Records:
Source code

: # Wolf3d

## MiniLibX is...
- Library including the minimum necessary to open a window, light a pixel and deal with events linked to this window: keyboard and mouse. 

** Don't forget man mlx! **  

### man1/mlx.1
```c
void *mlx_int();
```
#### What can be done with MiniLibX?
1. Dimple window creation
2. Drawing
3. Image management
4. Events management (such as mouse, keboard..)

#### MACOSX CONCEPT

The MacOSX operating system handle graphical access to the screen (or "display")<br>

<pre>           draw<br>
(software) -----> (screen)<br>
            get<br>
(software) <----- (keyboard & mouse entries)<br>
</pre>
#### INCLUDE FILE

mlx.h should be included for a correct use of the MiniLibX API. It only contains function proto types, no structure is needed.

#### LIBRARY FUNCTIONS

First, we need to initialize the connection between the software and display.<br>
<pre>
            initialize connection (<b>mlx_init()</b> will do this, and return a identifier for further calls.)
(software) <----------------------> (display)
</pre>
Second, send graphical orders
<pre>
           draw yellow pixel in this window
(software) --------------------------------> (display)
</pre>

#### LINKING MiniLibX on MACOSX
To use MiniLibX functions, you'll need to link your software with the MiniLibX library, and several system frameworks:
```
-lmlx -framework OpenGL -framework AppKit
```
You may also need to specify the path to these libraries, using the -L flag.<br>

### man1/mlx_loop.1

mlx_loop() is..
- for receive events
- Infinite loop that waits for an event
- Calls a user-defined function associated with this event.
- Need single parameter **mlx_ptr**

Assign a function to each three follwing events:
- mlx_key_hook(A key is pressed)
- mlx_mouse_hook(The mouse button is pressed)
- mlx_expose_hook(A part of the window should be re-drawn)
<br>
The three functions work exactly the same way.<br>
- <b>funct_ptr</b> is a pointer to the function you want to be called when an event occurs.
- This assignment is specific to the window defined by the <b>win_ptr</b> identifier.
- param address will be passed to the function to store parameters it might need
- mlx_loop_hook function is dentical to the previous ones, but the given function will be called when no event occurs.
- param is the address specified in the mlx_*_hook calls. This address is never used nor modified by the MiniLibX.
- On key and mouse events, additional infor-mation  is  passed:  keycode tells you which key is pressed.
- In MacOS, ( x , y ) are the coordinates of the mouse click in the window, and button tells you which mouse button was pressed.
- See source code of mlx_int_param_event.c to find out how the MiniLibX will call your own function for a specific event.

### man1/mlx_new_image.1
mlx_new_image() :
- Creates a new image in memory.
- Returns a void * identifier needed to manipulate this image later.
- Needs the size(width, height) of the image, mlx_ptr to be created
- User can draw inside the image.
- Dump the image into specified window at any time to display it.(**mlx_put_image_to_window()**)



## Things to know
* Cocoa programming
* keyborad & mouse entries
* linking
* * *
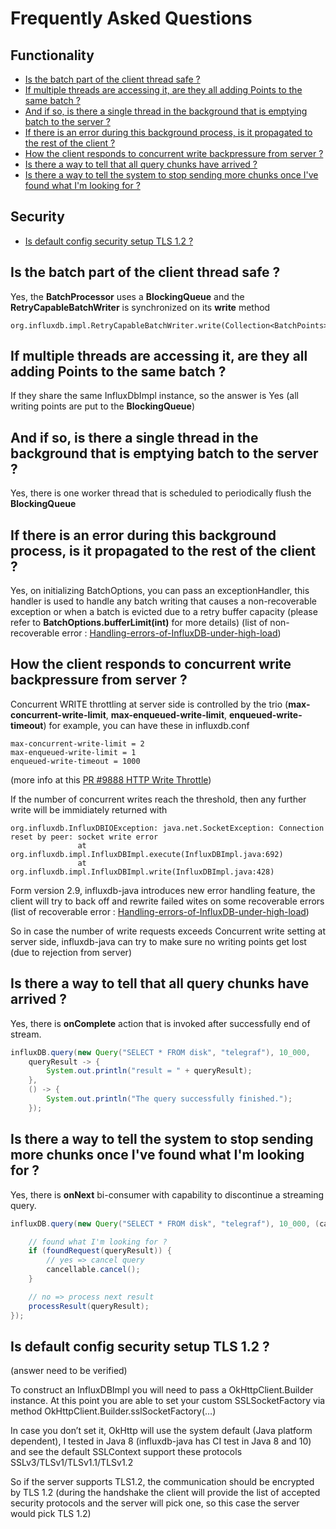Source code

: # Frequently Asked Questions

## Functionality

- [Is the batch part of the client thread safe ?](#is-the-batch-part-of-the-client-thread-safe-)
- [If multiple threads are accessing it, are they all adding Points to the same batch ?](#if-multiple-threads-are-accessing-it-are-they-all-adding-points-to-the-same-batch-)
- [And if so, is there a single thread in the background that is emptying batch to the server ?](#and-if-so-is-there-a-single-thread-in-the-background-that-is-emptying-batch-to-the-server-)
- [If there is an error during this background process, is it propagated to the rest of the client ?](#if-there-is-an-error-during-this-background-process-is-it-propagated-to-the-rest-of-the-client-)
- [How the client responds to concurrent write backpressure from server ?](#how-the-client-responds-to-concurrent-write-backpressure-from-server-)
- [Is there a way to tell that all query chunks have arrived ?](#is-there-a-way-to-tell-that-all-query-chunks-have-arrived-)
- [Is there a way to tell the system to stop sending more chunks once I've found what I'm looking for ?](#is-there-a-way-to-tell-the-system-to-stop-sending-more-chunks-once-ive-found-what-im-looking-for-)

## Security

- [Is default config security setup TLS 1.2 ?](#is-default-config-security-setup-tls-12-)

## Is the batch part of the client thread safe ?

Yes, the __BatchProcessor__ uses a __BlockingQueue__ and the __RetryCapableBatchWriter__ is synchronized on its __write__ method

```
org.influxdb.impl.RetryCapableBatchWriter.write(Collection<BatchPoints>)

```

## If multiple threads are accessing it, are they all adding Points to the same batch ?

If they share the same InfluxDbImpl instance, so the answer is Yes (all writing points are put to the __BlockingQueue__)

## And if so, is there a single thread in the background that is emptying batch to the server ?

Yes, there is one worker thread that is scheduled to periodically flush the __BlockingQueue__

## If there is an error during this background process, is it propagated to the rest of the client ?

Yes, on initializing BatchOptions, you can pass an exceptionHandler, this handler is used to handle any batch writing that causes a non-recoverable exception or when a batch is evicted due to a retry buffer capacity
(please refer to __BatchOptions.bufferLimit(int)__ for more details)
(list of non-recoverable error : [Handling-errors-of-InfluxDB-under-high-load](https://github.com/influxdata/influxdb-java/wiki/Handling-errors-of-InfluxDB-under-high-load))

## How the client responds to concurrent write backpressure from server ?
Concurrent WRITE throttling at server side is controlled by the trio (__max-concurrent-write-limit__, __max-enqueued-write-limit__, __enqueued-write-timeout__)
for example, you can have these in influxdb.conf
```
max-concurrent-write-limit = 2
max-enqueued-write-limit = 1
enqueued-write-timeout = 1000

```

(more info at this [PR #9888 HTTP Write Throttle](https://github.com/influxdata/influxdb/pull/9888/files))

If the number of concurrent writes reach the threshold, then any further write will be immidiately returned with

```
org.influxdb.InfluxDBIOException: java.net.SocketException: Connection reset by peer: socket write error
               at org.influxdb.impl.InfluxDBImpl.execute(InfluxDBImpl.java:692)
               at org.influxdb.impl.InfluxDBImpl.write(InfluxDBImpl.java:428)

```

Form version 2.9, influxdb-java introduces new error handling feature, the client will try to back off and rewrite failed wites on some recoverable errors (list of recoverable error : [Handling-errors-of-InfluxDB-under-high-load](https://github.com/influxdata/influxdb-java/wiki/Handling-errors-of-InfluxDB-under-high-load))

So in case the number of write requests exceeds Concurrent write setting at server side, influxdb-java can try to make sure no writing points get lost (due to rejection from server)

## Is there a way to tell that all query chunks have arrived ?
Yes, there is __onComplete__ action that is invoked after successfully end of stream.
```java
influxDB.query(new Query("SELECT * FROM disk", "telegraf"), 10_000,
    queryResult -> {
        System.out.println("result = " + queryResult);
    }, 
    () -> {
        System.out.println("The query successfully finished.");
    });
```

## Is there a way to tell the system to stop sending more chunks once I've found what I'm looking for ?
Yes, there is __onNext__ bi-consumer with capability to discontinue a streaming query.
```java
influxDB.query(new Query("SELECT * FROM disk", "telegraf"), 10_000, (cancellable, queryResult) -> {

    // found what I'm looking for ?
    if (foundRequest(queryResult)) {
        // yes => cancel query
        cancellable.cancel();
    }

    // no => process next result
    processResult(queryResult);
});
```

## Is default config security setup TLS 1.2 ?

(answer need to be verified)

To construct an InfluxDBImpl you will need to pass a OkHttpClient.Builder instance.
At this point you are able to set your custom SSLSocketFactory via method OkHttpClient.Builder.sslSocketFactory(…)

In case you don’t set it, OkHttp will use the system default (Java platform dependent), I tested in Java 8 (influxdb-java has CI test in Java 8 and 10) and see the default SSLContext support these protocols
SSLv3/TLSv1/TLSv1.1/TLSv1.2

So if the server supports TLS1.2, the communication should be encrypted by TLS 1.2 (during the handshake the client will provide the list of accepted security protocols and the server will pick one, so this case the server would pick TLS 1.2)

To do:
Among the records, find every line with the word "background" and copy it.

Answer to the exercise:
- [And if so, is there a single thread in the background that is emptying batch to the server ?](#and-if-so-is-there-a-single-thread-in-the-background-that-is-emptying-batch-to-the-server-)
- [If there is an error during this background process, is it propagated to the rest of the client ?](#if-there-is-an-error-during-this-background-process-is-it-propagated-to-the-rest-of-the-client-)
## And if so, is there a single thread in the background that is emptying batch to the server ?
## If there is an error during this background process, is it propagated to the rest of the client ?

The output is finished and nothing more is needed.